その瞳には目玉の代わりに深淵が入っていた


 駅の切符売り場で、白い長方形の中に210円と映された画面をタップしたときに気づいたのだが、今日は平日だった。つまりアザミには学校があるということ。


 財布から小銭を取り出しながら、頭の中で現在時刻を推測する。家を出たのが7時ぐらい。ある程度急いで貸しコンテナのムカカトに行ったので、そこまで行くのにかかる時間は10分ぐらい。そこで話をしたあと、駅まで歩いてきたので10分ぐらい。故に今は7時半ぐらいか。ムカカトの中で時計の針の音は聞いていたはずなのに、肝心の時刻を見ることを失念していた。まあ駅内にも時計はあるし別にいいか、と考えながら出てきたキップを手に取る。


 最近はメロンやらの電子通貨が流行っているせいか、改札のほとんどがIC決済専用になってしまった。切符を入れる口がないので、何より改札のかわいさがなくなってしまったように思える。口を開けて構えている改札は、ちょっとかわいかったのに。

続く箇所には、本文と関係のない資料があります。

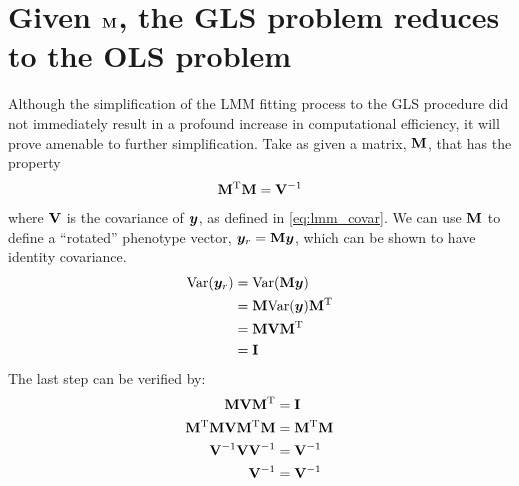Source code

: 


\section{Given \texorpdfstring{$\mathbf{M}$}{M}, the GLS problem reduces to the OLS problem}
\label{sec:givenM}

Although the simplification of the LMM fitting process to the GLS procedure did not immediately result in a profound increase in computational efficiency, it will prove amenable to further simplification.
Take as given a matrix, $\mathbf{M}$, that has the property
\begin{align}
	\mathbf{M} ^\mathrm{T} \mathbf{M} = \mathbf{V} ^{-1}
\end{align}
where $\mathbf{V}$ is the covariance of $\bm{y}$, as defined in \cref{eq:lmm_covar}.
We can use $\mathbf{M}$ to define a ``rotated'' phenotype vector, $\bm{y}_r = \mathbf{M} \bm{y}$, which can be shown to have identity covariance.
\begin{align}
\text{Var}(\bm{y}_r) &= \text{Var}(\mathbf{M} \bm{y}) \\
            &= \mathbf{M} \text{Var}(\bm{y}) \mathbf{M} ^\mathrm{T}\\
            &= \mathbf{M} \mathbf{V} \mathbf{M} ^\mathrm{T} \\
            &= \mathbf{I}
\end{align}
The last step can be verified by:
\begin{align}
  \mathbf{M} \mathbf{V} \mathbf{M} ^\mathrm{T}            &= \mathbf{I}\\
  \mathbf{M} ^\mathrm{T} \mathbf{M} \mathbf{V} \mathbf{M} ^\mathrm{T} \mathbf{M} &= \mathbf{M} ^\mathrm{T} \mathbf{M} \\
  \mathbf{V} ^{-1} \mathbf{V} \mathbf{V} ^{-1}     &= \mathbf{V} ^{-1}\\
  \mathbf{V} ^{-1}                  &= \mathbf{V} ^{-1}
\end{align}

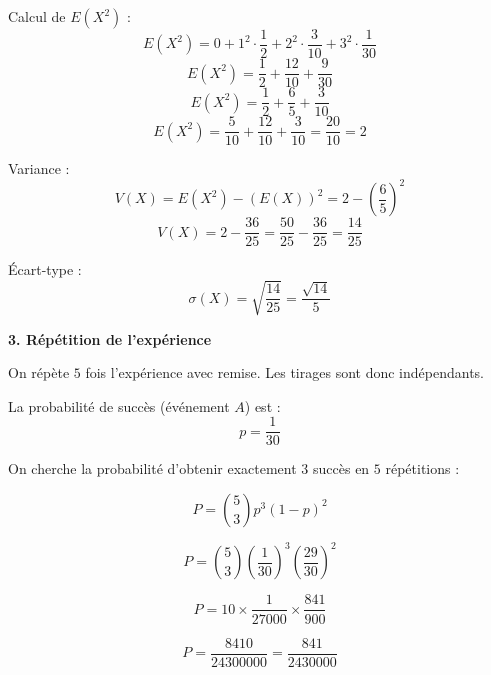 \documentclass[12pt,a4paper]{article}
\newcounter{correction}
\begin{document}
\begin{correction}
\medskip

Calcul de $E(X^2)$ :
\[
E(X^2) = 0 + 1^2 \cdot \frac{1}{2} + 2^2 \cdot \frac{3}{10} + 3^2 \cdot \frac{1}{30}
\]
\[
E(X^2) = \frac{1}{2} + \frac{12}{10} + \frac{9}{30}
\]
\[
E(X^2) = \frac{1}{2} + \frac{6}{5} + \frac{3}{10}
\]
\[
E(X^2) = \frac{5}{10} + \frac{12}{10} + \frac{3}{10} = \frac{20}{10} = 2
\]

\medskip

Variance :
\[
V(X) = E(X^2) - (E(X))^2 = 2 - \left(\frac{6}{5}\right)^2
\]
\[
V(X) = 2 - \frac{36}{25} = \frac{50}{25} - \frac{36}{25} = \frac{14}{25}
\]

\medskip

Écart-type :
\[
\sigma(X) = \sqrt{\frac{14}{25}} = \frac{\sqrt{14}}{5}
\]

\bigskip

\textbf{3. Répétition de l'expérience}

On répète $5$ fois l'expérience avec remise. Les tirages sont donc indépendants.

La probabilité de succès (événement $A$) est :
\[
p = \frac{1}{30}
\]

On cherche la probabilité d'obtenir exactement $3$ succès en $5$ répétitions :

\[
P = \binom{5}{3} p^3 (1-p)^2
\]

\[
P = \binom{5}{3} \left(\frac{1}{30}\right)^3 \left(\frac{29}{30}\right)^2
\]

\[
P = 10 \times \frac{1}{27000} \times \frac{841}{900}
\]

\[
P = \frac{8410}{24300000} = \frac{841}{2430000}
\]

\end{correction}
\end{document}
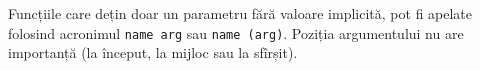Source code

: Funcțiile care dețin doar un parametru fără valoare implicită, pot fi apelate folosind acronimul \texttt{name arg} sau \texttt{name (arg)}. Poziția argumentului nu are importanță (la început, la mijloc sau la sfîrșit).

\begin{listing}
\label{callfunc}
\inputminted[linenos]{icl}{../sources/callfunc.icL}
\end{listing}

\begin{listing}
\label{defaultparametrs}
\inputminted[linenos]{icl}{../sources/defaultparametrs.icL}
\end{listing}


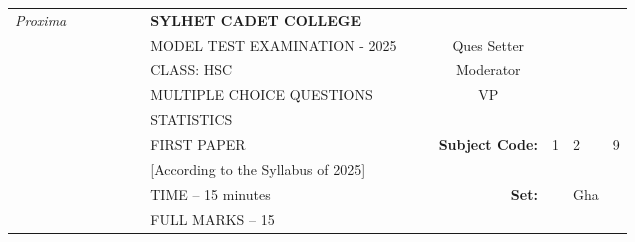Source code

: \documentclass[12pt]{exam}
\begin{document}
\begin{table}[]
\begin{tabular}{lllllllllrlll}
\textit{Proxima} &  &  &  &  &  & \textbf{SYLHET CADET COLLEGE}       &  &                       & \multicolumn{1}{l}{}                        &                        &                        &                        \\ \cline{10-13} 
       &  &  &  &  &  & MODEL TEST EXAMINATION - 2025             &  & \multicolumn{1}{l|}{} & \multicolumn{1}{c|}{Ques Setter}            & \multicolumn{3}{l|}{}                                                    \\ \cline{10-13} 
       &  &  &  &  &  & CLASS: HSC                          &  & \multicolumn{1}{l|}{} & \multicolumn{1}{c|}{Moderator}              & \multicolumn{3}{l|}{}                                                    \\ \cline{10-13} 
       &  &  &  &  &  & MULTIPLE CHOICE QUESTIONS           &  & \multicolumn{1}{l|}{} & \multicolumn{1}{c|}{VP}                     & \multicolumn{3}{l|}{}                                                    \\ \cline{10-13} 
       &  &  &  &  &  & STATISTICS                          &  &                       &                                             &                        &                        &                        \\ \cline{11-13} 
       &  &  &  &  &  & FIRST PAPER                        &  &                       & \multicolumn{1}{r|}{\textbf{Subject Code:}} & \multicolumn{1}{l|}{1} & \multicolumn{1}{l|}{2} & \multicolumn{1}{l|}{9} \\ \cline{11-13} 
       &  &  &  &  &  & [According to the Syllabus of 2025] &  &                       &                                             &                        &                        &                        \\ \cline{12-12}
       &  &  &  &  &  & TIME – 15 minutes                   &  &                       & \textbf{Set:}                               & \multicolumn{1}{l|}{}  & \multicolumn{1}{l|}{Gha} &                        \\ \cline{12-12}
       &  &  &  &  &  & FULL MARKS – 15                     &  &                       & \multicolumn{1}{l}{}                        &                        &                        &                       
\end{tabular}
\end{table}
\end{document}
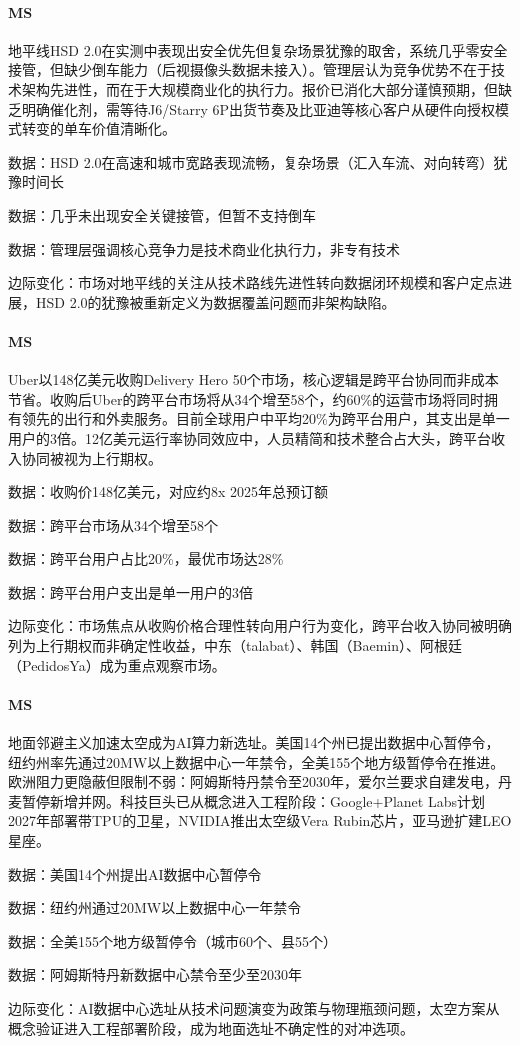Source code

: \documentclass[11pt]{ctexart}
\begin{document}
\paragraph{MS} 地平线HSD 2.0在实测中表现出安全优先但复杂场景犹豫的取舍，系统几乎零安全接管，但缺少倒车能力（后视摄像头数据未接入）。管理层认为竞争优势不在于技术架构先进性，而在于大规模商业化的执行力。报价已消化大部分谨慎预期，但缺乏明确催化剂，需等待J6/Starry 6P出货节奏及比亚迪等核心客户从硬件向授权模式转变的单车价值清晰化。
{\small\color{refgray}数据：HSD 2.0在高速和城市宽路表现流畅，复杂场景（汇入车流、对向转弯）犹豫时间长\par}
{\small\color{refgray}数据：几乎未出现安全关键接管，但暂不支持倒车\par}
{\small\color{refgray}数据：管理层强调核心竞争力是技术商业化执行力，非专有技术\par}
{\small\color{refgray}边际变化：市场对地平线的关注从技术路线先进性转向数据闭环规模和客户定点进展，HSD 2.0的犹豫被重新定义为数据覆盖问题而非架构缺陷。\par}
\paragraph{MS} Uber以148亿美元收购Delivery Hero 50个市场，核心逻辑是跨平台协同而非成本节省。收购后Uber的跨平台市场将从34个增至58个，约60\%的运营市场将同时拥有领先的出行和外卖服务。目前全球用户中平均20\%为跨平台用户，其支出是单一用户的3倍。12亿美元运行率协同效应中，人员精简和技术整合占大头，跨平台收入协同被视为上行期权。
{\small\color{refgray}数据：收购价148亿美元，对应约8x 2025年总预订额\par}
{\small\color{refgray}数据：跨平台市场从34个增至58个\par}
{\small\color{refgray}数据：跨平台用户占比20\%，最优市场达28\%\par}
{\small\color{refgray}数据：跨平台用户支出是单一用户的3倍\par}
{\small\color{refgray}边际变化：市场焦点从收购价格合理性转向用户行为变化，跨平台收入协同被明确列为上行期权而非确定性收益，中东（talabat）、韩国（Baemin）、阿根廷（PedidosYa）成为重点观察市场。\par}
\paragraph{MS} 地面邻避主义加速太空成为AI算力新选址。美国14个州已提出数据中心暂停令，纽约州率先通过20MW以上数据中心一年禁令，全美155个地方级暂停令在推进。欧洲阻力更隐蔽但限制不弱：阿姆斯特丹禁令至2030年，爱尔兰要求自建发电，丹麦暂停新增并网。科技巨头已从概念进入工程阶段：Google+Planet Labs计划2027年部署带TPU的卫星，NVIDIA推出太空级Vera Rubin芯片，亚马逊扩建LEO星座。
{\small\color{refgray}数据：美国14个州提出AI数据中心暂停令\par}
{\small\color{refgray}数据：纽约州通过20MW以上数据中心一年禁令\par}
{\small\color{refgray}数据：全美155个地方级暂停令（城市60个、县55个）\par}
{\small\color{refgray}数据：阿姆斯特丹新数据中心禁令至少至2030年\par}
{\small\color{refgray}边际变化：AI数据中心选址从技术问题演变为政策与物理瓶颈问题，太空方案从概念验证进入工程部署阶段，成为地面选址不确定性的对冲选项。\par}
\end{document}

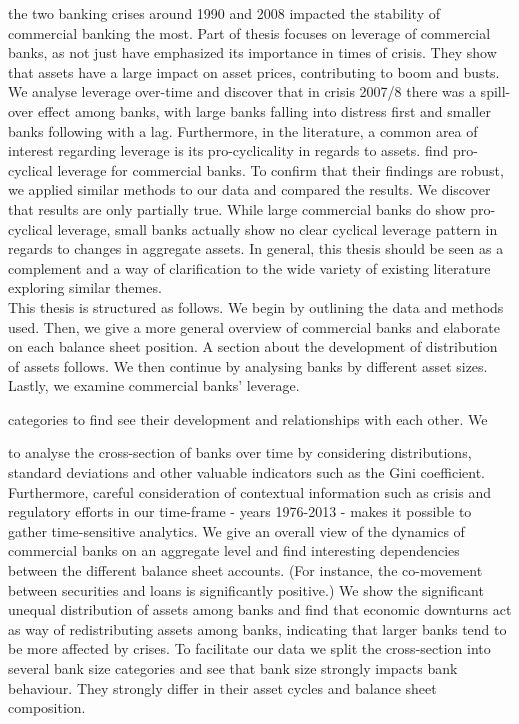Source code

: \documentclass[12pt, a4paper]{article} %
\begin{document}
the two banking crises around 1990 and 2008 impacted the stability of commercial banking the most. Part of thesis focuses on leverage of commercial banks, as not just \citet{geanakoplos2010leverage} have emphasized its importance in times of crisis. They show that assets have a large impact on asset prices, contributing to boom and busts. We analyse leverage over-time and discover that in crisis 2007/8 there was a spill-over effect among banks, with large banks falling into distress first and smaller banks following with a lag.
Furthermore, in the literature, a common area of interest regarding leverage is its pro-cyclicality in regards to assets. \citet{AdrianShin2011} find pro-cyclical leverage for commercial banks. To confirm that their findings are robust, we applied similar methods to our data and compared the results. We discover that \citet{AdrianShin2011} results are only partially true. While large commercial banks do show pro-cyclical leverage, small banks actually show no clear cyclical leverage pattern in regards to changes in aggregate assets.
In general, this thesis should be seen as a complement and a way of clarification to the wide variety of existing literature exploring similar themes. \\
This thesis is structured as follows. We begin by outlining the data and methods used. Then, we give a more general overview of commercial banks and elaborate on each balance sheet position. A section about the development of distribution of assets follows. We then continue by analysing banks by different asset sizes. Lastly, we examine commercial banks' leverage.

\iffalse
 categories to find see their development and relationships with each other. 
We 

to analyse the cross-section of banks over time by considering distributions, standard deviations and other valuable indicators such as the Gini coefficient. Furthermore, careful consideration of contextual information such as crisis and regulatory efforts in our time-frame - years 1976-2013 - makes it possible to gather time-sensitive analytics.
We give an overall view of the dynamics of commercial banks on an aggregate level and find interesting dependencies between the different balance sheet accounts. (For instance, the co-movement between securities and loans is significantly positive.)
We show the significant unequal distribution of assets among banks and find that economic downturns act as way of redistributing assets among banks, indicating that larger banks tend to be more affected by crises.
To facilitate our data we split the cross-section into several bank size categories and see that bank size strongly impacts bank behaviour. They strongly differ in their asset cycles and balance sheet composition.  
\end{document}
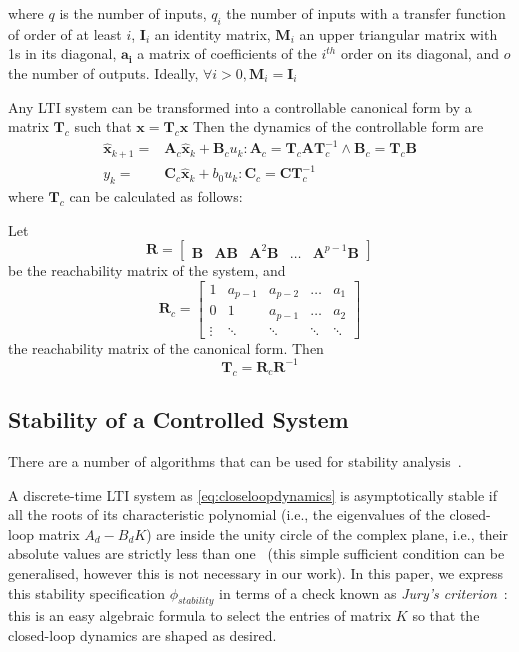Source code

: \documentclass[sigconf]{llncs}
\newcommand{\mat}[1]{\boldsymbol{#1}}
\renewcommand{\vec}[1]{\boldsymbol{#1}}
\begin{document}
where $q$ is the number of inputs, $q_i$ the number of inputs with a transfer function of order of at least $i$, $\mat{I}_i$ an identity matrix, $\mat{M}_i$ an upper triangular matrix with 1s in its diagonal, $\mat{a_i}$ a matrix of coefficients of the $i^{th}$ order on its diagonal, and $o$ the number of outputs. Ideally, $\forall i>0, \mat{M}_i=\mat{I}_i$

Any LTI system can be transformed into a controllable canonical form by a matrix $\mat{T}_c$ such that $\vec{x}=\mat{T}_c\hat{\vec{x}}$
Then the dynamics of the controllable form are
\begin{align}
\hat{\vec{x}}_{k+1}=&\mat{A}_c\hat{\vec{x}}_k+\mat{B}_cu_k : \mat{A}_c=\mat{T}_c\mat{A}\mat{T}_c^{-1} \wedge \mat{B}_c=\mat{T}_c\mat{B}\\
y_k=&\mat{C}_c\hat{\vec{x}}_k + b_0u_k : \mat{C}_c=\mat{C}\mat{T}_c^{-1}\nonumber
\end{align}
where $\mat{T}_c$ can be calculated as follows:

Let 
\begin{equation}
\mat{R}=[\begin{array}{ccccc}\mat{B}&\mat{A}\mat{B}&\mat{A}^2\mat{B}&\hdots&\mat{A}^{p-1}\mat{B}\end{array}]
\label{eq:rncf}
\end{equation}
be the reachability matrix of the system, and
\begin{equation}
\mat{R}_{c}=\left[\begin{array}{ccccc}1&a_{p-1}&a_{p-2}&\hdots&a_1\\0&1&a_{p-1}&\hdots&a_2\\ \vdots&\ddots&\ddots&\ddots&\ddots\end{array}\right]
\label{eq:rcf}
\end{equation}
the reachability matrix of the canonical form. Then 
\begin{equation}
\mat{T}_c=\mat{R}_{c}\mat{R}^{-1}
\label{eq:to_cf}
\end{equation}

\subsection{Stability of a Controlled System} 
\label{sec:closed_stability}

There are a number of algorithms that can be
used for stability analysis~\cite{daes20161,Bessa16}.

A discrete-time LTI system as \eqref{eq:closeloopdynamics} is
asymptotically stable if all the roots of its characteristic
polynomial (i.e., the eigenvalues of the closed-loop matrix $A_d - B_d
K$) are inside the unity circle of the complex plane, i.e., their
absolute values are strictly less than one~\cite{astrom1997computer}
(this simple sufficient condition can be generalised, however this is
not necessary in our work).  In this paper, we express this stability
specification $\phi_\mathit{stability}$ in terms of a check known as
\emph{Jury's criterion}~\cite{fadali}: this is an easy algebraic
formula to select the entries of matrix $K$ so that the closed-loop
dynamics are shaped as desired.
\end{document}

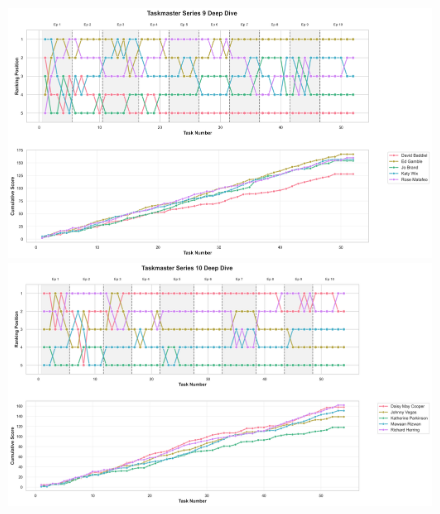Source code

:\documentclass[10pt,letterpaper]{article}
\begin{document}
\begin{figure}[!h]
\centering
\includegraphics[width=\linewidth]{supfigure/series_9_deep_dive.png}
\includegraphics[width=\linewidth]{supfigure/series_10_deep_dive.png}
\end{figure}
\FloatBarrier
\clearpage
\end{document}
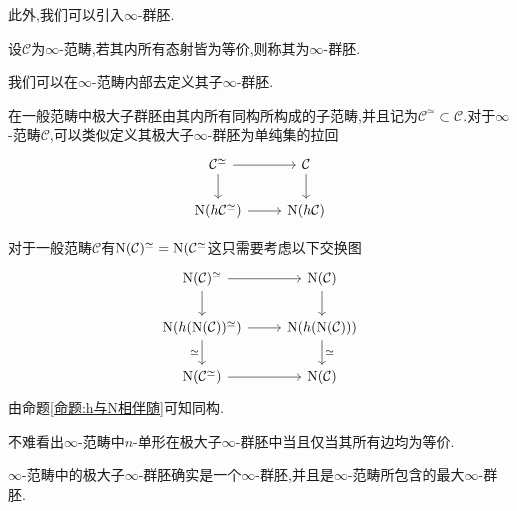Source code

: 此外,我们可以引入$\infty$-群胚.
\begin{definition}
    设$\mathcal{C}$为$\infty$-范畴,若其内所有态射皆为等价,则称其为$\infty$-群胚.
\end{definition}
我们可以在$\infty$-范畴内部去定义其子$\infty$-群胚.
\begin{definition}\label{定义:极大子无穷群胚}
    在一般范畴中极大子群胚由其内所有同构所构成的子范畴,并且记为$\mathcal{C}^{\simeq}\subset \mathcal{C}$.对于$\infty$-范畴$\mathcal{C}$,可以类似定义其极大子$\infty$-群胚为单纯集的拉回
    \[\begin{tikzcd}
	{\mathcal{C}^{\simeq}} & {\mathcal{C}} \\
	{\nerve(h\mathcal{C}^{\simeq})} & {\nerve(h\mathcal{C})}
	\arrow[from=1-1, to=1-2]
	\arrow[from=1-1, to=2-1]
	\arrow[from=1-2, to=2-2]
	\arrow[from=2-1, to=2-2]
    \end{tikzcd}\]
\end{definition}
\begin{remark}
    对于一般范畴$\mathcal{C}$有$\operatorname{N}(\mathcal{C})^{\simeq} = \operatorname{N}(\mathcal{C}^{\simeq}$这只需要考虑以下交换图
    \[\begin{tikzcd}
	{\nerve(\mathcal{C})^{\simeq }} & {\nerve(\mathcal{C})} \\
	{\nerve(h(\nerve(\mathcal{C}))^{\simeq})} & {\nerve(h(\nerve(\mathcal{C})))} \\
	{\nerve(\mathcal{C}^{\simeq})} & {\nerve(\mathcal{C})}
	\arrow[from=1-1, to=1-2]
	\arrow[from=1-1, to=2-1]
	\arrow[from=1-2, to=2-2]
	\arrow[from=2-1, to=2-2]
	\arrow["\simeq"', from=2-1, to=3-1]
	\arrow["\simeq", from=2-2, to=3-2]
	\arrow[from=3-1, to=3-2]
    \end{tikzcd}\]
    由命题\ref{命题:h与N相伴随}可知同构.
\end{remark}
不难看出$\infty$-范畴中$n$-单形在极大子$\infty$-群胚中当且仅当其所有边均为等价.
\begin{proposition}
    $\infty$-范畴中的极大子$\infty$-群胚确实是一个$\infty$-群胚,并且是$\infty$-范畴所包含的最大$\infty$-群胚.
\end{proposition}
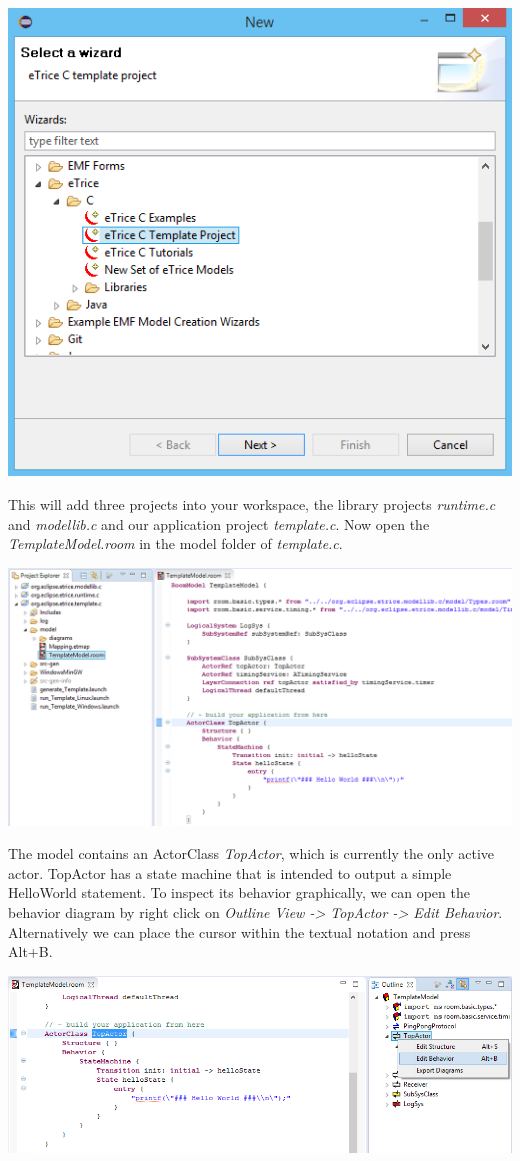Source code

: \includegraphics[width=.5\textwidth]{images/013-wizard.png}

This will add three projects into your workspace, the library projects \emph{runtime.c} and \emph{modellib.c} and our application project \emph{template.c}. Now open the \emph{TemplateModel.room} in the model folder of \emph{template.c}.

\includegraphics[width=\textwidth]{images/013-after-wizard.png}

The model contains an ActorClass \emph{TopActor}, which is currently the only active actor. TopActor has a state machine that is intended to output a simple HelloWorld statement. To inspect its behavior graphically, we can open the behavior diagram by right click on \emph{Outline View -> TopActor -> Edit Behavior}. Alternatively we can place the cursor within the textual notation and press Alt+B.

\includegraphics[width=\textwidth]{images/013-open-hello-fsm.png}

 アザミは端の方でほっそりと置いてある切符入れ口のある改札を通過して、天井にかかっている緑色の時計を見つめた。


 7時34分。


 この時刻を見て何かが引っ掛かったが、とりあえず学校には遅刻だし、遅刻の連絡を入れるとしたら今が良いのだろうけれど、事務室の電話につながるのが嫌で嫌で仕方ないので電話はしない。そうはいっても担任に直接かけるのも嫌だし、電話番号も知らない。まあ1日ぐらい連絡なしで遅刻したってどうってことないだろう。


 登校を一時放棄し電車に乗るアザミの周りには、しっかりと職場や学校へ向かうであろう人で溢れかえっていた。階段を上って下がって、駅のホームにつくと、すでに電車が止まった際に扉が来るであろう付近に小さな列ができていた。


 多くの人は4駅後の都市で降りるのだろうか、その駅の階段近くに停車する扉のところの列は他よりも長く形成されている。アザミは特段急いでいるわけでもないので、それをよけてホームの先頭の方へ歩いて行った。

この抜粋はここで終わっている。